TASK INPUTS below:

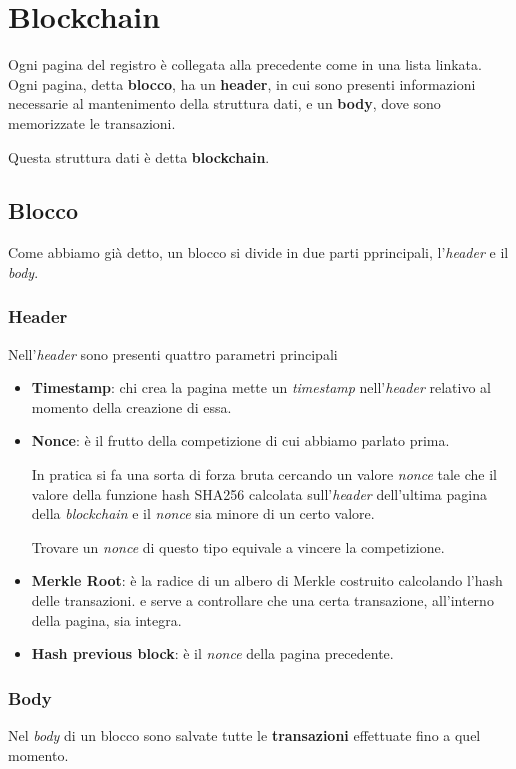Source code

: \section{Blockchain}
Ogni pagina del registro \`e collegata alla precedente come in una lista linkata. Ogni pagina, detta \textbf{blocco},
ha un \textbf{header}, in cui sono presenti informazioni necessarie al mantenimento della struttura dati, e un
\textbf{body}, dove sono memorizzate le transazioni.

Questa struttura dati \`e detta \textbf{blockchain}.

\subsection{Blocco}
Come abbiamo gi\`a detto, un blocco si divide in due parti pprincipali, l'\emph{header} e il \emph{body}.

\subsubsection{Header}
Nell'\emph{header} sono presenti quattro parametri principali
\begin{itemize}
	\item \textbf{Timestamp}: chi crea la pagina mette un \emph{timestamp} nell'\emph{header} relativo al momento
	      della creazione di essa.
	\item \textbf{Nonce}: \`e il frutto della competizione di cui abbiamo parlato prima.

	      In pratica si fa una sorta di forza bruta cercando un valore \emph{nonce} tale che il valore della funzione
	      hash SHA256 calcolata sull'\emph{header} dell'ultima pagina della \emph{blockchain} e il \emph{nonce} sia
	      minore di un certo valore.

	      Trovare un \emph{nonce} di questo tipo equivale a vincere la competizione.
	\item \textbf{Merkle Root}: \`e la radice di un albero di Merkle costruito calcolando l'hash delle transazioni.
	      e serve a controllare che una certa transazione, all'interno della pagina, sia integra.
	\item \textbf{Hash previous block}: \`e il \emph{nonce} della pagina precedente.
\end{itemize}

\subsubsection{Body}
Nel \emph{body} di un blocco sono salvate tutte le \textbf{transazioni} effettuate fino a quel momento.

End of TASK INPUTS.
TASK INPUTS below:

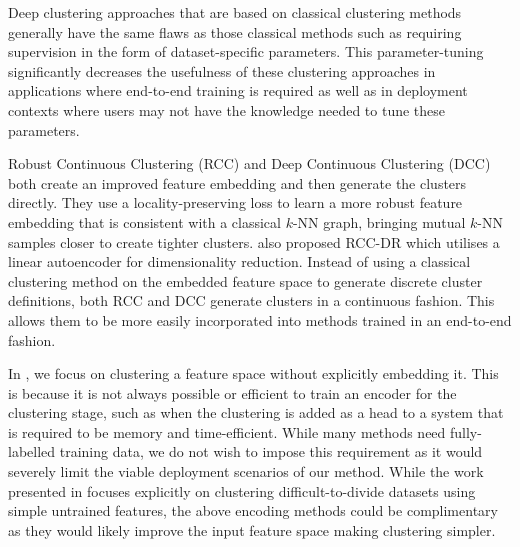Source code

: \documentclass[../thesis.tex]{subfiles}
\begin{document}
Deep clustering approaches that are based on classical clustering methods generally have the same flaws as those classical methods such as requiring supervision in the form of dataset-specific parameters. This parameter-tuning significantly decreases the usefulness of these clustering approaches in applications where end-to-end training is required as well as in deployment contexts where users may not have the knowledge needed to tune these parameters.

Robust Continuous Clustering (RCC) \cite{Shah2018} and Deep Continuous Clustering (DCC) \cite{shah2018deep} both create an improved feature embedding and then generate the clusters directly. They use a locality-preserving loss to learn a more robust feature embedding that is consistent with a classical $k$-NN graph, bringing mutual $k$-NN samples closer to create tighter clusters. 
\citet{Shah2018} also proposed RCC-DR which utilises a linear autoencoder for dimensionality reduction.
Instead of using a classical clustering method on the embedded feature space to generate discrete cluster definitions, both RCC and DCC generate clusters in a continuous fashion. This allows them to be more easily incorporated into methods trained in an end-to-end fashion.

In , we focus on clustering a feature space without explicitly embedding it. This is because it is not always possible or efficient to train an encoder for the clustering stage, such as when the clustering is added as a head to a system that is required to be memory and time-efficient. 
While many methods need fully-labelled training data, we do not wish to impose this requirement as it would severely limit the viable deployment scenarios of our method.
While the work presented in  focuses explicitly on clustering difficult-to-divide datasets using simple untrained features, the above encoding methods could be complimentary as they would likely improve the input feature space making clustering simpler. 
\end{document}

End of TASK INPUTS.
TASK INPUTS below:

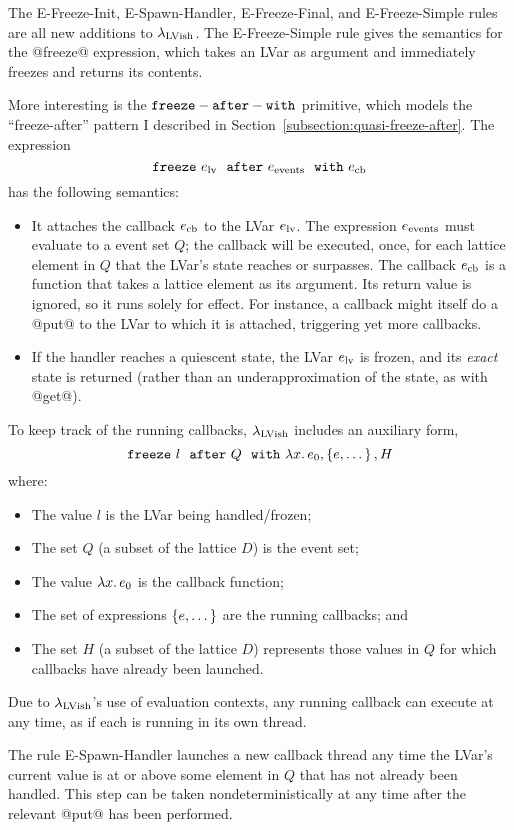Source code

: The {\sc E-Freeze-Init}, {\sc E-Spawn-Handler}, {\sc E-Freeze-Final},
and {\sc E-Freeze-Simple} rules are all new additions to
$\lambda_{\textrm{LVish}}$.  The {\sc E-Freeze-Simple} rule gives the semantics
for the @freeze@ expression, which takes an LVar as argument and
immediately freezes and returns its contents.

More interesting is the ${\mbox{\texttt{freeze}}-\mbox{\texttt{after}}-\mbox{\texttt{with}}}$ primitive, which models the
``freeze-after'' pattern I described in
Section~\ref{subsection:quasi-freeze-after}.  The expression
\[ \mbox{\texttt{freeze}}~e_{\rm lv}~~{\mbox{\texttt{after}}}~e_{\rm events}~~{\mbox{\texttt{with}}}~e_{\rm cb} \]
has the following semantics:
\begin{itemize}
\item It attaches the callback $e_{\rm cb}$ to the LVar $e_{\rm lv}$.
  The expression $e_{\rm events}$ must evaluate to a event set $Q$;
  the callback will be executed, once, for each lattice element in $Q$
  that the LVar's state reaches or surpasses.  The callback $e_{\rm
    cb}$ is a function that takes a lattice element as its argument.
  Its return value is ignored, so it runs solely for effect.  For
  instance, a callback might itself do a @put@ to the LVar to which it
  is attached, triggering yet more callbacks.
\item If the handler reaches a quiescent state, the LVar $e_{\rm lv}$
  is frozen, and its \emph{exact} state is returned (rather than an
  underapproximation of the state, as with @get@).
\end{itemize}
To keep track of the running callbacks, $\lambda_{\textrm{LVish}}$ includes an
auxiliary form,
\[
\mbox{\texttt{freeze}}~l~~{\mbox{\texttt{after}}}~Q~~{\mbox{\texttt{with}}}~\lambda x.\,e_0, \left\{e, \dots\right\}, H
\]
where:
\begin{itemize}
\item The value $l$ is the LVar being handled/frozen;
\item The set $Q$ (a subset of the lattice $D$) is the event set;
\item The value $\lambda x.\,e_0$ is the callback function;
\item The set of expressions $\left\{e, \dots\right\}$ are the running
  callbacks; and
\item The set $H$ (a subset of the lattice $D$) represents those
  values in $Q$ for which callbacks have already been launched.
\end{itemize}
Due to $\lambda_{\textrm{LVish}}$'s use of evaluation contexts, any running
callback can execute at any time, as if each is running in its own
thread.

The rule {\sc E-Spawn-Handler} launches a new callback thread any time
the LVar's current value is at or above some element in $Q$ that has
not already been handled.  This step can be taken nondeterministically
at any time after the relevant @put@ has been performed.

End of TASK INPUTS.

● INSTRUCTIONS FOR THE TASK
From the records above, give again exactly the lines running from the line with "as its argument." to the line with "the callback function;", inclusive.

● RESULT BELOW
    cb}$ is a function that takes a lattice element as its argument.
  Its return value is ignored, so it runs solely for effect.  For
  instance, a callback might itself do a @put@ to the LVar to which it
  is attached, triggering yet more callbacks.
\item If the handler reaches a quiescent state, the LVar $e_{\rm lv}$
  is frozen, and its \emph{exact} state is returned (rather than an
  underapproximation of the state, as with @get@).
\end{itemize}
To keep track of the running callbacks, $\lambda_{\textrm{LVish}}$ includes an
auxiliary form,
\[
\mbox{\texttt{freeze}}~l~~{\mbox{\texttt{after}}}~Q~~{\mbox{\texttt{with}}}~\lambda x.\,e_0, \left\{e, \dots\right\}, H
\]
where:
\begin{itemize}
\item The value $l$ is the LVar being handled/frozen;
\item The set $Q$ (a subset of the lattice $D$) is the event set;
\item The value $\lambda x.\,e_0$ is the callback function;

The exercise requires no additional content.